Figura 19. Modos de estimulación en los trastornos de la conducción intraventricular, por dos franjas de edad con corte en los 80 años. DDD/R: estimulación secuencial con dos cables; VDD/R: estimulación secuencial monocable; VVI/R: estimulación unicameral ventricular.

Los dispositivos de TRC-P para el tratamiento de la disfunción ventricular suponen el 11,3% del total de las unidades implantadas en este grupo de alteraciones electrocardiográficas, lo cual supone un incremento del 30% respecto a los implantados el anterior año.
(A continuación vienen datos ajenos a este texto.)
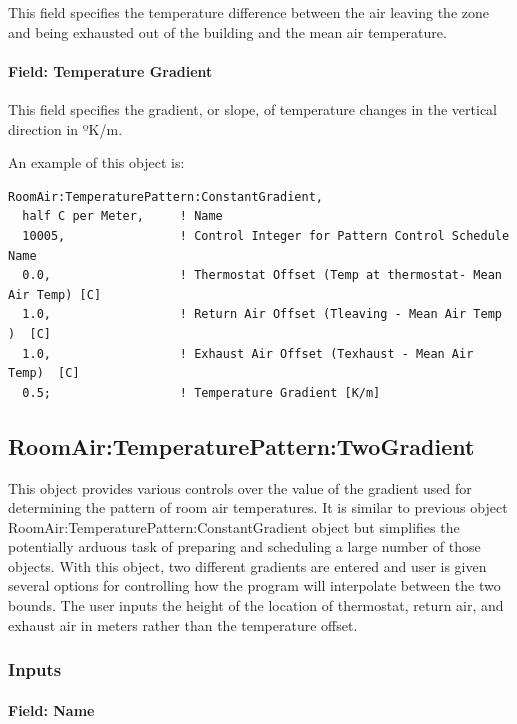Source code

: This field specifies the temperature difference between the air leaving the zone and being exhausted out of the building and the mean air temperature.

\paragraph{Field: Temperature Gradient}\label{field-temperature-gradient}

This field specifies the gradient, or slope, of temperature changes in the vertical direction in ºK/m.

An example of this object is:

\begin{lstlisting}
RoomAir:TemperaturePattern:ConstantGradient,
  half C per Meter,     ! Name
  10005,                ! Control Integer for Pattern Control Schedule Name
  0.0,                  ! Thermostat Offset (Temp at thermostat- Mean Air Temp) [C]
  1.0,                  ! Return Air Offset (Tleaving - Mean Air Temp )  [C]
  1.0,                  ! Exhaust Air Offset (Texhaust - Mean Air Temp)  [C]
  0.5;                  ! Temperature Gradient [K/m]
\end{lstlisting}

\subsection{RoomAir:TemperaturePattern:TwoGradient}\label{roomairtemperaturepatterntwogradient}

This object provides various controls over the value of the gradient used for determining the pattern of room air temperatures. It is similar to previous object RoomAir:TemperaturePattern:ConstantGradient object but simplifies the potentially arduous task of preparing and scheduling a large number of those objects. With this object, two different gradients are entered and user is given several options for controlling how the program will interpolate between the two bounds. The user inputs the height of the location of thermostat, return air, and exhaust air in meters rather than the temperature offset.

\subsubsection{Inputs}\label{inputs-3-031}

\paragraph{Field: Name}\label{field-name-3-027}


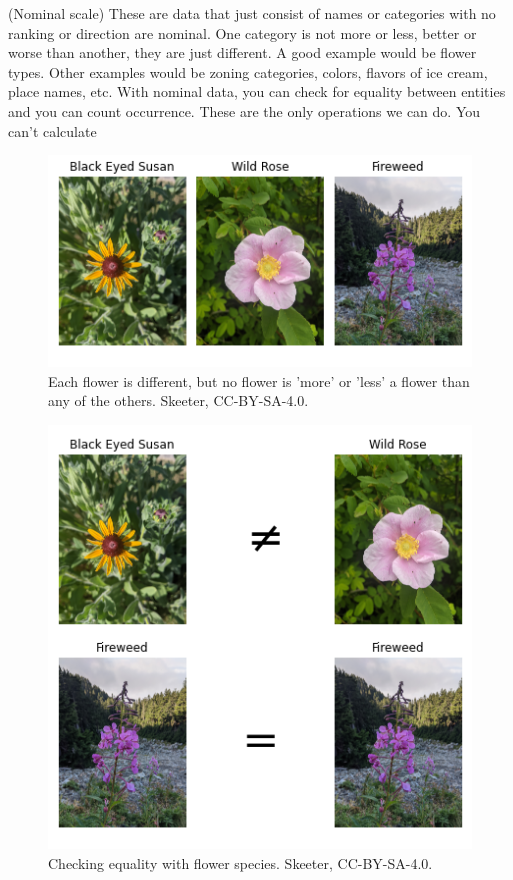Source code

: \documentclass[
]{book}
\begin{document}
(Nominal scale) These are data that just consist of names or categories with no ranking or direction are nominal. One category is not more or less, better or worse than another, they are just different. A good example would be flower types. Other examples would be zoning categories, colors, flavors of ice cream, place names, etc. With nominal data, you can check for equality between entities and you can count occurrence. These are the only operations we can do. You can't calculate

\begin{figure}
\includegraphics[width=0.75\linewidth]{images/03-flowers-nominal} \caption{Each flower is different, but no flower is 'more' or 'less' a flower than any of the others. Skeeter, CC-BY-SA-4.0.}\label{fig:3-flowers-nominal}
\end{figure}

\begin{figure}
\includegraphics[width=0.75\linewidth]{images/03-nominal-opperations} \caption{Checking equality with flower species. Skeeter, CC-BY-SA-4.0.}\label{fig:3-nominal-opperations}
\end{figure}
\end{document}
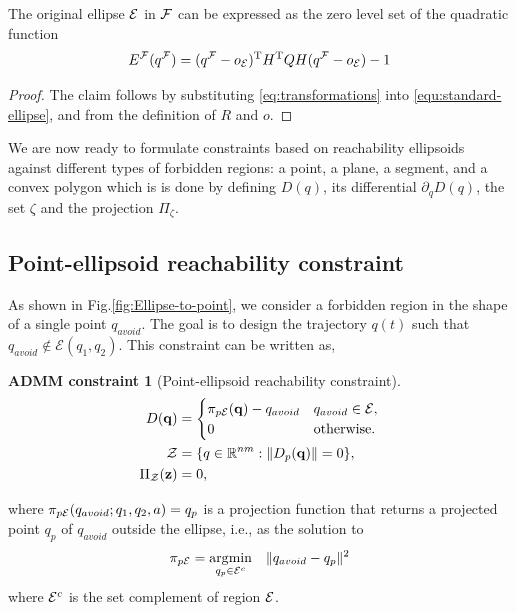 \documentclass[10pt,twocolumn,twoside]{IEEEtran}
\newtheorem{constraint}{ADMM constraint}
\def\sZ{\mathcal{Z}}
\begin{document}
\begin{lemma}
The original ellipse $\mathcal{E}$ in $\mathcal{F}$ can be expressed as the zero level set of the quadratic function
   \begin{equation}\label{eq:ellpsoid from canonical}
     {E^{\mathcal{F}}}({q^{\mathcal{F}}}) = ({q^{\mathcal{F}}}-o_{\mathcal{E}})^\mathrm{T} H^\mathrm{T} Q H ({q^{\mathcal{F}}}-o_{\mathcal{E}}) - 1
     \end{equation}
\end{lemma}
\begin{proof}
    The claim follows by substituting  \eqref{eq:transformations} into \eqref{equ:standard-ellipse}, and from the definition of $R$ and $o$.
\end{proof}

We are now ready to formulate constraints based on reachability ellipsoids against different types of forbidden regions: a point, a plane, a segment, and a convex polygon which is is done by defining $D(q)$, its differential $\partial_qD(q)$, the set $\zeta$ and the projection $\Pi_\zeta$.

\subsection{Point-ellipsoid reachability constraint}\label{sec:ellipsoid-point}
As shown in Fig.\ref{fig:Ellipse-to-point}, we consider a forbidden region in the shape of a single point $q_{avoid}$. The goal is to design the trajectory $q(t)$ such that $q_{avoid}\notin\mathcal{E}(q_1,q_2)$. This constraint can be written as, 

\begin{constraint}[Point-ellipsoid reachability constraint]
\begin{align}
D(\vq) &=  \begin{cases}
      \pi_{p\cE}(\vq) - q_{avoid} & q_{avoid} \in \cE, \\
      {0} & \textrm{otherwise}.
    \end{cases} \label{eq:point_ellipsoid_constraint}\\
  \sZ &= \{q\in\mathbb{R}^{nm}:\norm{D_p(\vq)} = 0 \},\\
   \Pi_\sZ(\vz) & = 0, 
\end{align}
\end{constraint}

where $\pi_{p\mathcal{E}}(q_{avoid};q_1,q_2,a) = q_p$ is a projection function that returns a projected point $q_p$ of $q_{avoid}$ outside the ellipse, i.e., as the solution to
\begin{equation}\label{eq:ellipse-point-projection}
\pi_{p\mathcal{E}}=\operatorname*{\arg\!\min}_{q_p\in\mathcal{E}^c} \quad \lVert q_{avoid}-q_p\rVert^2 
\end{equation}
where $\mathcal{E}^{c}$ is the set complement of region $\mathcal{E}$.
\end{document}
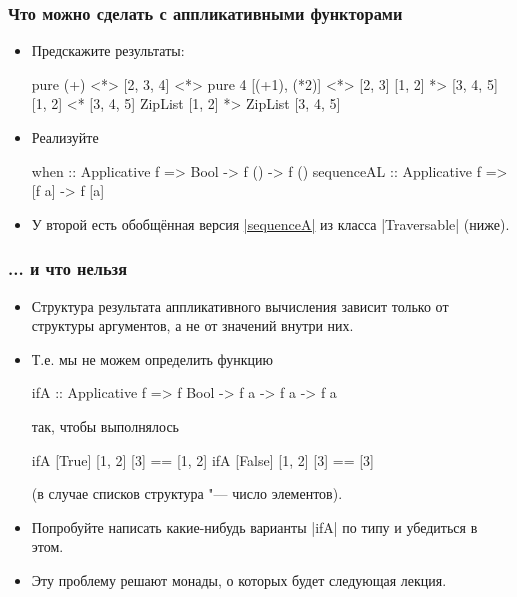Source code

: \documentclass[11pt]{beamer}
\begin{document}
\begin{frame}[fragile]
  \frametitle{Что можно сделать с аппликативными функторами}
  \begin{itemize}
    \item Предскажите результаты:
          \begin{haskell}
            pure (+) <*> [2, 3, 4] <*> pure 4
            [(+1), (*2)] <*> [2, 3]
            [1, 2] *> [3, 4, 5]
            [1, 2] <* [3, 4, 5]
            ZipList [1, 2] *> ZipList [3, 4, 5]
          \end{haskell}
          \pause
    \item Реализуйте
          \begin{haskell}
            when :: Applicative f => Bool -> f () -> f ()    
            sequenceAL :: Applicative f => [f a] -> f [a]
          \end{haskell}
    \item У второй есть обобщённая версия \href{http://hackage.haskell.org/package/base/docs/Data-Traversable.html#v:sequenceA}{\haskinline|sequenceA|} из класса \haskinline|Traversable| (ниже).
  \end{itemize}
\end{frame}

\begin{frame}[fragile]
  \frametitle{... и что нельзя}
  \begin{itemize}
    \item Структура результата аппликативного вычисления зависит только от структуры аргументов, а не от значений внутри них.
    \item Т.е. мы не можем определить функцию
          \begin{haskell}
            ifA :: Applicative f => f Bool ->
              f a -> f a -> f a
          \end{haskell}
          так, чтобы выполнялось
          \begin{haskell}
            ifA [True]  [1, 2] [3] == [1, 2]
            ifA [False] [1, 2] [3] == [3]
          \end{haskell}
          (в случае списков структура "--- число элементов).
          \pause
    \item Попробуйте написать какие-нибудь варианты \haskinline|ifA| по типу и убедиться в этом.
          \pause
    \item Эту проблему решают монады, о которых будет следующая лекция.
  \end{itemize}
\end{frame}
\end{document}
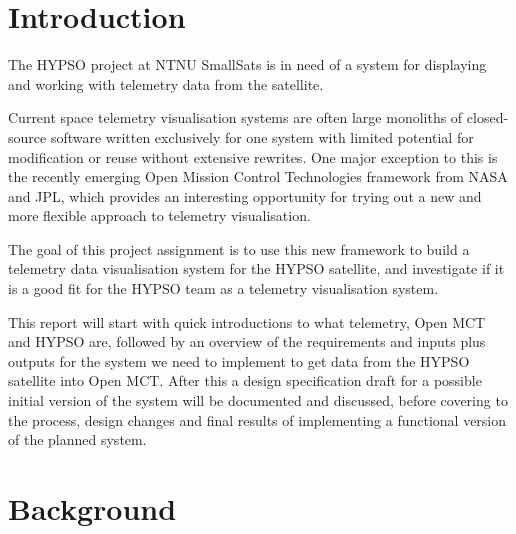 \begin{comment}
Background
 - Smallsats
 - Mission planning and execution
 - Current telemetry display solutions
   - Large custom-made software suites, single-purpose - large time requirements for implementation and change

Motivation
 - NTNU SmallSat/HYPSO
 - Spacecraft telemetry
 - How should one display and process telemetry?
 - Why Open MCT works for this
   - Open framework, used by NASA on multiple projects; one of the few frameworks of its type that’s available to the public
   -Wanted to implement a well-documented and expandable solution for this; Open MCT has few existing implementations, as it is a fairly new framework - largely minor modifications of the tutorial
\end{comment}

\section{Introduction}

The HYPSO project at NTNU SmallSats is in need of a system for displaying and working with telemetry data from the satellite.

Current space telemetry visualisation systems are often large monoliths of closed-source software written exclusively for one system with limited potential for modification or reuse without extensive rewrites. One major exception to this is the recently emerging Open Mission Control Technologies framework from NASA and JPL, which provides an interesting opportunity for trying out a new and more flexible approach to telemetry visualisation.

The goal of this project assignment is to use this new framework to build a telemetry data visualisation system for the HYPSO satellite, and investigate if it is a good fit for the HYPSO team as a telemetry visualisation system.

This report will start with quick introductions to what telemetry, Open MCT and HYPSO are, followed by an overview of the requirements and inputs plus outputs for the system we need to implement to get data from the HYPSO satellite into Open MCT. After this a design specification draft for a possible initial version of the system will be documented and discussed, before covering to the process, design changes and final results of implementing a functional version of the planned system.

\section{Background}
Nuevamente el implante de un dispositivo de TRC-P fue más frecuente entre los pacientes de edad ≤ 80 años (el 14,6% de los implantes) que entre los mayores de 80 años (9,1%). A diferencia de lo que ocurría en el REM de 2013, en el grupo de pacientes con edad ≤ 80 años no se observaron diferencias en la utilización de TRC-P en pacientes con trastorno de la conducción intraventricular en función del sexo (el 15,6% de las mujeres y el 16% de los varones). Sin embargo, entre los mayores de 80 años la TRC-P se utilizó con mayor frecuencia en las mujeres (11,3%) que en los varones (8,3%).

Enfermedad del nódulo sinusal

La adecuación de los modos de estimulación a las recomendaciones vigentes en las guías de práctica clínica15, 16 se ha realizado separando a los pacientes en dos grandes grupos: por un lado los que teóricamente se encuentran en FA o aleteo de modo permanente y con bradicardia asociada (código E6 de la TEPPM); por otro, los pacientes que al menos teóricamente permanecen en ritmo sinusal.
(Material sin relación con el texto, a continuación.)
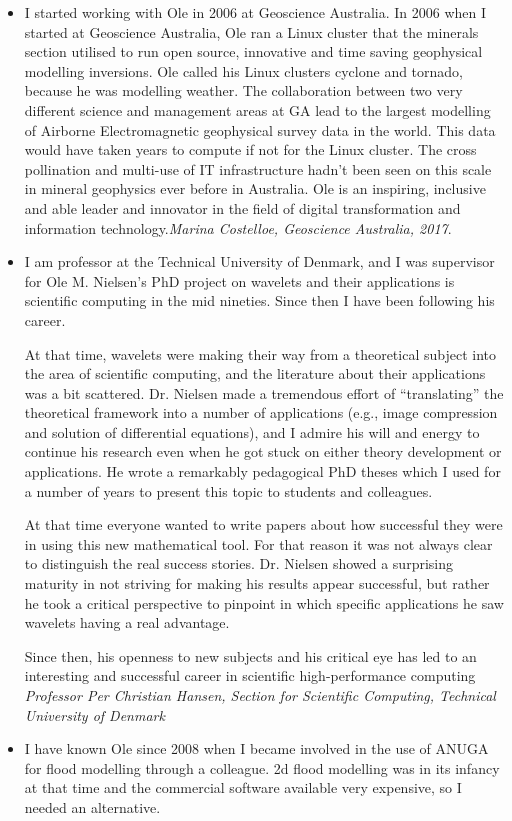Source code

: \documentclass[11pt,a4paper]{article}
\begin{document}
\begin{itemize}
\item   I started working with Ole in 2006 at Geoscience Australia. In 2006 when I started at Geoscience Australia, Ole ran a Linux cluster that the minerals section utilised to run open source, innovative and time saving geophysical modelling inversions. Ole called his Linux clusters cyclone and tornado, because he was modelling weather. The collaboration between two very different science and management areas at GA lead to the largest modelling of Airborne Electromagnetic geophysical survey data in the world. This data would have taken years to compute if not for the Linux cluster. The cross pollination and multi-use of IT infrastructure hadn’t been seen on this scale in mineral geophysics ever before in Australia. Ole is an inspiring, inclusive and able leader and innovator in the field of digital transformation and information technology.\emph{Marina Costelloe, Geoscience Australia, 2017}. 
\item I am professor at the Technical University of Denmark, and I was supervisor for Ole M. Nielsen’s PhD project on wavelets and their applications is scientific computing in the mid nineties.  Since then I have been following his career.
 
At that time, wavelets were making their way from a theoretical subject into the area of scientific computing, and the literature about their applications was a bit scattered.  Dr. Nielsen made a tremendous effort of “translating” the theoretical framework into a number of applications (e.g., image compression and solution of differential equations), and I admire his will and energy to continue his research even when he got stuck on either theory development or applications.  He wrote a remarkably pedagogical PhD theses which I used for a number of years to present this topic to students and colleagues.
 
At that time everyone wanted to write papers about how successful they were in using this new mathematical tool.  For that reason it was not always clear to distinguish the real success stories.  Dr. Nielsen showed a surprising maturity in not striving for making his results appear successful, but rather he took a critical perspective to pinpoint in which specific applications he saw wavelets having a real advantage.
 
Since then, his openness to new subjects and his critical eye has led to an interesting and successful career in scientific high-performance computing
\emph{Professor Per Christian Hansen, Section for Scientific Computing, Technical University of Denmark}
\item
I have known Ole since 2008 when I became involved in the use of ANUGA for flood modelling through a colleague. 2d flood modelling was in its infancy at that time and the commercial software available very expensive, so I needed an alternative.


\end{itemize}
\end{document}

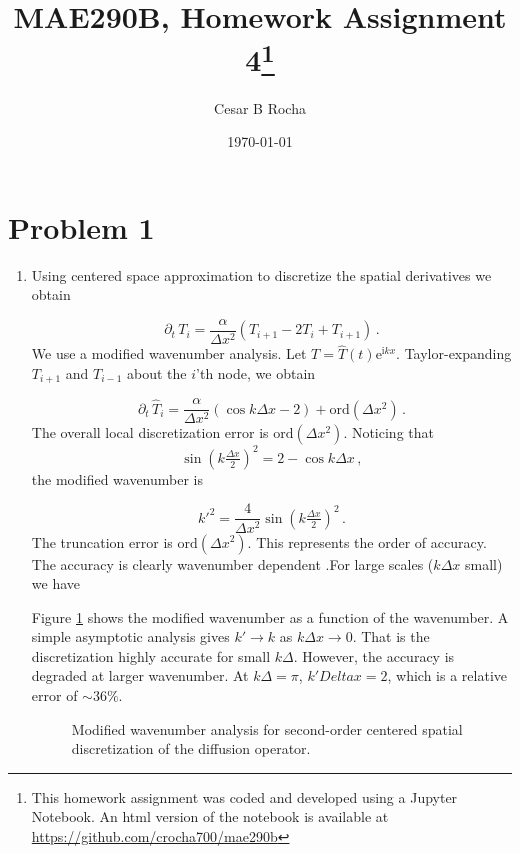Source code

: \documentclass[11pt]{article}
\title{MAE290B, Homework Assignment 4\footnote{This homework assignment was coded and developed using a Jupyter Notebook. An html version of the notebook is available at \href{https://github.com/crocha700/mae290b}{https://github.com/crocha700/mae290b}}}
\author{Cesar B Rocha}
\date{\today}
\newcommand{\ord}{\mbox{ord}}
\newcommand{\ii}{\mathrm{i}}
\newcommand{\ee}{\mathrm{e}}
\newcommand{\com}{\, ,}
\newcommand{\per}{\, .}
\def\beq{\begin{equation}}
\def\eeq{\end{equation}}
\begin{document}
\maketitle

\section*{Problem 1}

\begin{enumerate}[label=(\alph*)]

    \item Using centered space approximation to discretize the spatial derivatives we obtain

        \beq
            \label{diff_discret_space}
            \partial_t \,T_i = \frac{\alpha}{\Delta x^2}\left(T_{i+1}-2T_i + T_{i+1}\right)\per
        \eeq
        We use a modified wavenumber analysis. Let $T = \hat{T}(t)\ee^{\ii k x}$. Taylor-expanding $T_{i+1}$ and $T_{i-1}$  about the $i$'th node, we obtain 
      
        \beq
            \label{diff_discret_space_mod}
            \partial_t \,\hat{T}_i = \frac{\alpha}{\Delta x^2}\left(\cos k\Delta x - 2\right) + \ord{(\Delta x^2)}\per
        \eeq
        The overall local discretization error is $\ord{(\Delta x^2)}$. Noticing that
        \beq
        \sin \left(k \tfrac{\Delta x}{2}\right)^2 = 2 - \cos k \Delta x\com
        \eeq
        the modified wavenumber is

        \beq
            \label{mod_k}
            k'^2 = \frac{4}{\Delta x^2}\sin \left(k \tfrac{\Delta x}{2}\right)^2\per
        \eeq
        The truncation error is $\ord{(\Delta x^2)}$. This represents the order of accuracy. The accuracy is clearly wavenumber dependent .For large scales ($k \Delta x$ small) we have

        Figure \ref{fig_mod_k} shows the modified wavenumber as a function of the wavenumber. A simple asymptotic analysis gives  $k'\to k$ as $k\Delta x \to 0$. That is the discretization highly accurate for small $k\Delta$. However, the accuracy is degraded at larger wavenumber. At $k\Delta=\pi$, $k'Delta x= 2$, which is a relative error of $\sim36\%$.
    
\begin{figure}[ht]
\centerline{}
\caption{Modified wavenumber analysis for second-order centered spatial discretization of the diffusion operator.}
    \label{fig_mod_k}
\end{figure}


\end{enumerate}
\end{document}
Enfermedad del nódulo sinusal en taquiarritmia auricular permanente. Como es esperable en esta situación, la inmensa mayoría de los generadores implantados fueron VVI/R (95,1%). Sin embargo, sigue existiendo un 4,7% al que se implantó un generador DDD/R y persiste un 0,2% de dispositivos VDD/R, que son difícilmente justificables en la ENS. En el caso del modo DDD/R, podría explicarse su utilización en pacientes en los que es esperable que se pueda reinstaurar el ritmo sinusal.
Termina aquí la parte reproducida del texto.